» Entries supplied:
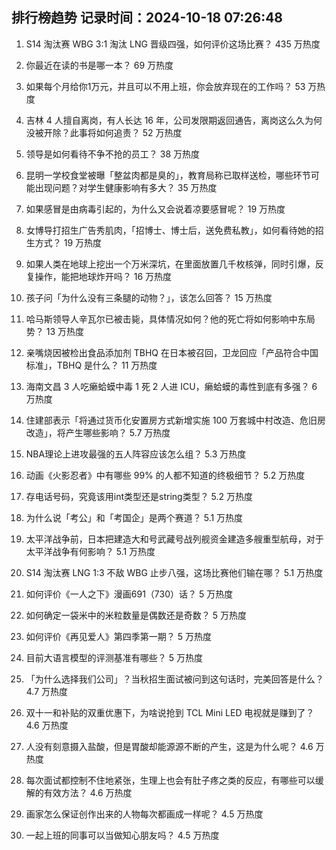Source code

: 
## 排行榜趋势 记录时间：2024-10-18 07:26:48
  
  1. S14 淘汰赛 WBG 3:1 淘汰 LNG 晋级四强，如何评价这场比赛？ 435 万热度
    
  2. 你最近在读的书是哪一本？ 69 万热度
    
  3. 如果每个月给你1万元，并且可以不用上班，你会放弃现在的工作吗？ 53 万热度
    
  4. 吉林 4 人擅自离岗，有人长达 16 年，公司发限期返回通告，离岗这么久为何没被开除？此事将如何追责？ 52 万热度
    
  5. 领导是如何看待不争不抢的员工？ 38 万热度
    
  6. 昆明一学校食堂被曝「整盆肉都是臭的」，教育局称已取样送检，哪些环节可能出现问题？对学生健康影响有多大？ 35 万热度
    
  7. 如果感冒是由病毒引起的，为什么又会说着凉要感冒呢？ 19 万热度
    
  8. 女博导打招生广告秀肌肉，「招博士、博士后，送免费私教」，如何看待她的招生方式？ 19 万热度
    
  9. 如果人类在地球上挖出一个万米深坑，在里面放置几千枚核弹，同时引爆，反复操作，能把地球炸开吗？ 16 万热度
    
  10. 孩子问「为什么没有三条腿的动物？」，该怎么回答？ 15 万热度
    
  11. 哈马斯领导人辛瓦尔已被击毙，具体情况如何？他的死亡将如何影响中东局势？ 13 万热度
    
  12. 亲嘴烧因被检出食品添加剂 TBHQ 在日本被召回，卫龙回应「产品符合中国标准」，TBHQ 是什么？ 11 万热度
    
  13. 海南文昌 3 人吃癞蛤蟆中毒 1 死 2 人进 ICU，癞蛤蟆的毒性到底有多强？ 6 万热度
    
  14. 住建部表示「将通过货币化安置房方式新增实施 100 万套城中村改造、危旧房改造」，将产生哪些影响？ 5.7 万热度
    
  15. NBA理论上进攻最强的五人阵容应该怎么组？ 5.3 万热度
    
  16. 动画《火影忍者》中有哪些 99% 的人都不知道的终极细节？ 5.2 万热度
    
  17. 存电话号码，究竟该用int类型还是string类型？ 5.2 万热度
    
  18. 为什么说「考公」和「考国企」是两个赛道？ 5.1 万热度
    
  19. 太平洋战争前，日本把建造大和号武藏号战列舰资金建造多艘重型航母，对于太平洋战争有何影响？ 5.1 万热度
    
  20. S14 淘汰赛 LNG 1:3 不敌 WBG 止步八强，这场比赛他们输在哪？ 5.1 万热度
    
  21. 如何评价《一人之下》漫画691（730）话？ 5 万热度
    
  22. 如何确定一袋米中的米粒数量是偶数还是奇数？ 5 万热度
    
  23. 如何评价《再见爱人》第四季第一期？ 5 万热度
    
  24. 目前大语言模型的评测基准有哪些？ 5 万热度
    
  25. 「为什么选择我们公司」？当秋招生面试被问到这句话时，完美回答是什么？ 4.7 万热度
    
  26. 双十一和补贴的双重优惠下，为啥说抢到 TCL Mini LED 电视就是赚到了？ 4.6 万热度
    
  27. 人没有刻意摄入盐酸，但是胃酸却能源源不断的产生，这是为什么呢？ 4.6 万热度
    
  28. 每次面试都控制不住地紧张，生理上也会有肚子疼之类的反应，有哪些可以缓解的有效方法？ 4.6 万热度
    
  29. 画家怎么保证创作出来的人物每次都画成一样呢？ 4.5 万热度
    
  30. 一起上班的同事可以当做知心朋友吗？ 4.5 万热度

» What is required: Give back, unaltered, each line of the listing from the first to the line that contains "22. 如何确定一袋米中的米粒数量是偶数还是奇数？ 5 万热度", leaving every picture out.

» Result:
Source code

: 
## 排行榜趋势 记录时间：2024-10-18 07:26:48
  
  1. S14 淘汰赛 WBG 3:1 淘汰 LNG 晋级四强，如何评价这场比赛？ 435 万热度
    
  2. 你最近在读的书是哪一本？ 69 万热度
    
  3. 如果每个月给你1万元，并且可以不用上班，你会放弃现在的工作吗？ 53 万热度
    
  4. 吉林 4 人擅自离岗，有人长达 16 年，公司发限期返回通告，离岗这么久为何没被开除？此事将如何追责？ 52 万热度
    
  5. 领导是如何看待不争不抢的员工？ 38 万热度
    
  6. 昆明一学校食堂被曝「整盆肉都是臭的」，教育局称已取样送检，哪些环节可能出现问题？对学生健康影响有多大？ 35 万热度
    
  7. 如果感冒是由病毒引起的，为什么又会说着凉要感冒呢？ 19 万热度
    
  8. 女博导打招生广告秀肌肉，「招博士、博士后，送免费私教」，如何看待她的招生方式？ 19 万热度
    
  9. 如果人类在地球上挖出一个万米深坑，在里面放置几千枚核弹，同时引爆，反复操作，能把地球炸开吗？ 16 万热度
    
  10. 孩子问「为什么没有三条腿的动物？」，该怎么回答？ 15 万热度
    
  11. 哈马斯领导人辛瓦尔已被击毙，具体情况如何？他的死亡将如何影响中东局势？ 13 万热度
    
  12. 亲嘴烧因被检出食品添加剂 TBHQ 在日本被召回，卫龙回应「产品符合中国标准」，TBHQ 是什么？ 11 万热度
    
  13. 海南文昌 3 人吃癞蛤蟆中毒 1 死 2 人进 ICU，癞蛤蟆的毒性到底有多强？ 6 万热度
    
  14. 住建部表示「将通过货币化安置房方式新增实施 100 万套城中村改造、危旧房改造」，将产生哪些影响？ 5.7 万热度
    
  15. NBA理论上进攻最强的五人阵容应该怎么组？ 5.3 万热度
    
  16. 动画《火影忍者》中有哪些 99% 的人都不知道的终极细节？ 5.2 万热度
    
  17. 存电话号码，究竟该用int类型还是string类型？ 5.2 万热度
    
  18. 为什么说「考公」和「考国企」是两个赛道？ 5.1 万热度
    
  19. 太平洋战争前，日本把建造大和号武藏号战列舰资金建造多艘重型航母，对于太平洋战争有何影响？ 5.1 万热度
    
  20. S14 淘汰赛 LNG 1:3 不敌 WBG 止步八强，这场比赛他们输在哪？ 5.1 万热度
    
  21. 如何评价《一人之下》漫画691（730）话？ 5 万热度
    
  22. 如何确定一袋米中的米粒数量是偶数还是奇数？ 5 万热度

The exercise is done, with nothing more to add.